L'AVENTURE, C'EST L'AVENTURE
L'AVENTURE, C'EST L'AVENTURE

Attendu depuis dix-neuf ans, sans cesse repoussé à cause de l’opiniâtreté de George Lucas (le script rejeté de Frank Darabont était paraît-il fabuleux), Indiana Jones 4 sort enfin en salles, dans une atmosphère de fébrilité digne d’un certain Episode One. De là à dire que l’histoire se répète…



Si l’on ne peut nier que Le Royaume du Crâne de Cristal respecte les codes les plus immuables de la trilogie originale, jusqu’à se plier à l’exercice de la « montagne » du plan d’ouverture, le film englobe un univers bien plus large que prévu, renvoyant autant aux trois premiers opus qu’à la série Young Indiana Jones (l’anecdote sur Pancho Villa) et même aux romans dérivés (l’expédition à laquelle participa Jones pour le gouvernement en 1947, l’évocation du personnage de Deidre, un amour de jeunesse, etc.). Sans doute motivé par Lucas, ce choix d’écriture éloigne d’un point de vue sensoriel le métrage des épisodes précédents, pour lesquels la continuité n’avait jamais été une fin en soi. Le résultat est à double-tranchant : si le personnage perd son aura d’icône figée dans son époque (par essence les années 1930), il devient définitivement ce que son créateur avec fini par voir en lui : un témoin privilégié des grands étapes historiques du XXème siècle. Rien d’étonnant, dès lors, à ce que Jones soit présenté ici comme un héros de guerre, ou qu’il soit désormais une victime du McCarthisme. Contaminé par la vision thématique de Lucas, Spielberg développe lui-même cette idée et transforme peu à peu son héros en observateur, au point de structurer sa mise en scène autour de deux plans larges proprement ahurissants, renvoyant aux couvertures des pulps et comics des fifties. Deux compositions qui propulsent le héros, miniaturisé au premier plan, dans l’inconscient collectif américain des années 50.

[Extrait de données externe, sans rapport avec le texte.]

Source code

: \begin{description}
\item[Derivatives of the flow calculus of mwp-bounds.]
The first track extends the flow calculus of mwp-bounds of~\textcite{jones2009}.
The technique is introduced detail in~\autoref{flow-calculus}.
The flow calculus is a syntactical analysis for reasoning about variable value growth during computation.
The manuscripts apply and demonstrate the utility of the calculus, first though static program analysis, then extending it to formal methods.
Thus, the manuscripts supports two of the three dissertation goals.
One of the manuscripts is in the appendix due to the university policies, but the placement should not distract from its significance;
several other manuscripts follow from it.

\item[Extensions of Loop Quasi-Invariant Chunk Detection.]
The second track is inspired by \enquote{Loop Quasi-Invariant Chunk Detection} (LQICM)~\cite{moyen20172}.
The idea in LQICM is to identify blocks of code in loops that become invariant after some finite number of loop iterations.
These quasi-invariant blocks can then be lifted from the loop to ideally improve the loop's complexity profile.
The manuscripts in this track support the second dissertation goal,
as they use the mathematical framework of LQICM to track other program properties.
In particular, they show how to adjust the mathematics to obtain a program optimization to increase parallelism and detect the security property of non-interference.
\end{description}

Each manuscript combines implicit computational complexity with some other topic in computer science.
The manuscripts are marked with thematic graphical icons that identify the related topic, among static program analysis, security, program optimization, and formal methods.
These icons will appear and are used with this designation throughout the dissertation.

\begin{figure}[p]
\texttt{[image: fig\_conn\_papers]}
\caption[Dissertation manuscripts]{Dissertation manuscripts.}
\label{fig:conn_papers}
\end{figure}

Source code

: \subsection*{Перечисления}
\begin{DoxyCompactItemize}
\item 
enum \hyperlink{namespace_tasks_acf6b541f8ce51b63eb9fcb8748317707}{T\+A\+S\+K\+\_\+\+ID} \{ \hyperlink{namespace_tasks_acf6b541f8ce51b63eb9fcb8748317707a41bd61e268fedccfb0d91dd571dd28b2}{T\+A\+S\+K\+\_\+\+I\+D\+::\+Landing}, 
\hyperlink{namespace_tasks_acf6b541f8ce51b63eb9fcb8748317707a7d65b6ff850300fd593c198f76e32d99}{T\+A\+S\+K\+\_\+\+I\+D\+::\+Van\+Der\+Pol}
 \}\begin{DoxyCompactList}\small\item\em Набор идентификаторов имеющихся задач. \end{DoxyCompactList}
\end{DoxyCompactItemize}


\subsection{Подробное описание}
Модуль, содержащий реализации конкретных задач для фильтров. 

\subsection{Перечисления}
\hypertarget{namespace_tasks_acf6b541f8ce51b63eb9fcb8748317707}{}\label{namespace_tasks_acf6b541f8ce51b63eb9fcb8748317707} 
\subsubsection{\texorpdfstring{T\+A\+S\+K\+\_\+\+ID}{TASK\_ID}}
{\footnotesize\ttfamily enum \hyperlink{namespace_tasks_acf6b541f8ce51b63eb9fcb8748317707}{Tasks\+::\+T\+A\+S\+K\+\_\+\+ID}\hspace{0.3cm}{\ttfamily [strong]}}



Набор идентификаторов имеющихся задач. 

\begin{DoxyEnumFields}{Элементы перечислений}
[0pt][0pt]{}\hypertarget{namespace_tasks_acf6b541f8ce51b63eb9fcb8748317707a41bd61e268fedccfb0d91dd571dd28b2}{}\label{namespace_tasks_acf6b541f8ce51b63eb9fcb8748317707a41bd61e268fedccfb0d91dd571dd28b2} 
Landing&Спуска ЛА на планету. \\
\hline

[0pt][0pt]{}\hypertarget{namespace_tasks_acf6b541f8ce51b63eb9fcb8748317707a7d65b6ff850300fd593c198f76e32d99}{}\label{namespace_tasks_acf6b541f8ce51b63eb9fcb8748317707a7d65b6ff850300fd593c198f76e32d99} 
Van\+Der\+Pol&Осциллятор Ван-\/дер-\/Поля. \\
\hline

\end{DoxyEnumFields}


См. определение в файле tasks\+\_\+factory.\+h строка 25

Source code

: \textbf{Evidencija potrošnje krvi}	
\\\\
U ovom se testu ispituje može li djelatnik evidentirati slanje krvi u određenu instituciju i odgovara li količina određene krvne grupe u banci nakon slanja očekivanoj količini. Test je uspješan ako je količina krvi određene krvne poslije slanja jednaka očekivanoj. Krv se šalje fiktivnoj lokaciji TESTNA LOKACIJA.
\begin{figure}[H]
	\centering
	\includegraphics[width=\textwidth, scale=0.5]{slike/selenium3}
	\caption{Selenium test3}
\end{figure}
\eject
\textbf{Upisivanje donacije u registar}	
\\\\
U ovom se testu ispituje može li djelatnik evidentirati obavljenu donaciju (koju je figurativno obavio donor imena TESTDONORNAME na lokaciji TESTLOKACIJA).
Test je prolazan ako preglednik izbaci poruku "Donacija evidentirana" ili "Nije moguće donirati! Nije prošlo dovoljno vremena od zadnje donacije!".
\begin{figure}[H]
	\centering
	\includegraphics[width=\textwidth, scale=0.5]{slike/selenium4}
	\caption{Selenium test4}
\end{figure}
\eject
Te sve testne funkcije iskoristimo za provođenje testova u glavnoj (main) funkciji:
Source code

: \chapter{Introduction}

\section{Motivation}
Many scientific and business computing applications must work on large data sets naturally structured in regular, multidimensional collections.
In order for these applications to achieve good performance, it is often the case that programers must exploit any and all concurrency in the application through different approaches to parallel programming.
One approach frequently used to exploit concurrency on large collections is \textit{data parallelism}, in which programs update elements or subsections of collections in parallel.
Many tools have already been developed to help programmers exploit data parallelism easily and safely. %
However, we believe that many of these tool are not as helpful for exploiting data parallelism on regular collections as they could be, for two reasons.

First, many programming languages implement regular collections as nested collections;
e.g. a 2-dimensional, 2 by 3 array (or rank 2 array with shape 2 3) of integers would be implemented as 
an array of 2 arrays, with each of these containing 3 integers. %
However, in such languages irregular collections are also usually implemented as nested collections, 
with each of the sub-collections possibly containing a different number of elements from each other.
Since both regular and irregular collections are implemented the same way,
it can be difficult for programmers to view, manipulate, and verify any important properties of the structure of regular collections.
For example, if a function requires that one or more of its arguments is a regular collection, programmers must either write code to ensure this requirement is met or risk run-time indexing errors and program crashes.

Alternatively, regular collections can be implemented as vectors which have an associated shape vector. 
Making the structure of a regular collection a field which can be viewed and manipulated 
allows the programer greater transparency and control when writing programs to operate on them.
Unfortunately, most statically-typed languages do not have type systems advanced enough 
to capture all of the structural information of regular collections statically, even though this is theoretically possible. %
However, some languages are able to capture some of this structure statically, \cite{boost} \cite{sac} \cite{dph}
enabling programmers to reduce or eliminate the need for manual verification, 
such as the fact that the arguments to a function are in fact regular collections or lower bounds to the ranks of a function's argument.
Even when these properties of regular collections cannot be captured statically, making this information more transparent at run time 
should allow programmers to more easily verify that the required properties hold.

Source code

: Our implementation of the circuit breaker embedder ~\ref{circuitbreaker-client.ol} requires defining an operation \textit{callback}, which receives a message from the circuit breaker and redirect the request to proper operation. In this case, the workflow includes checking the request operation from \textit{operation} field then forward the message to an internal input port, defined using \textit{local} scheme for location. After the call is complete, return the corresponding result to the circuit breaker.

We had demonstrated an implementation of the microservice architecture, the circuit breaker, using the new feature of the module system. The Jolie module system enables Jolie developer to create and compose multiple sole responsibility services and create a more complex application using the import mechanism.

Dans ses quelques déclarations égrainées au fil du tournage, Lucas n’avait pas menti : d’une compréhension suffisante des années 1950 américaines dépend l’appréciation du Royaume du Crâne de Cristal à sa juste valeur. Les peurs du communisme, de l’atome, des fourmis géantes (rouges de préférence), des perversions spirituelles et des invasions quelles qu’elles soient sont logiquement le moteur du script de David Koepp. Le McGuffin est lui-même une incarnation de la pensée unique, tandis que Spielberg aligne avec une jubilation non contenue des références à des classiques de la SF de l’époque, notamment Them !, Earth Vs Flying Saucers et Body Snatchers (dialogue compris). Programme chargé donc, auquel Lucas ajoute une irrésistible pincée d’American Graffiti, à travers une course poursuite en décapotable et une bagarre de bar hilarante entre des premiers de la classe et des blousons noirs. Dans ce contexte, le personnage tant redouté de Mutt Williams, campé par un Shia LaBeouf tout à fait correct, remplit son contrat et offre un judicieux contraste entre une jeunesse jouant aux rebelles et une génération antérieure plus à l’aise dans les faux-semblants.